» Directions
Report back every line of the entries that contains "tests", exactly as written.
Data provided Start Marker
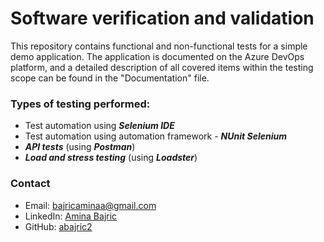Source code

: # Software verification and validation
This repository contains functional and non-functional tests for a simple demo application. The application is documented on the Azure DevOps platform, and a detailed description of all covered items within the testing scope can be found in the "Documentation" file.

### Types of testing performed:
- Test automation using ***Selenium IDE***
- Test automation using automation framework - ***NUnit Selenium***
- ***API tests*** (using ***Postman***)
- ***Load and stress testing*** (using ***Loadster***)
### Contact
- Email: [bajricaminaa@gmail.com](mailto:bajricaminaa@gmail.com)
- LinkedIn: [Amina Bajric](https://www.linkedin.com/in/amina-bajric-b75619291/)
- GitHub: [abajric2](https://github.com/abajric2/)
Data provided End Marker
» Exercise solution
This repository contains functional and non-functional tests for a simple demo application. The application is documented on the Azure DevOps platform, and a detailed description of all covered items within the testing scope can be found in the "Documentation" file.
- ***API tests*** (using ***Postman***)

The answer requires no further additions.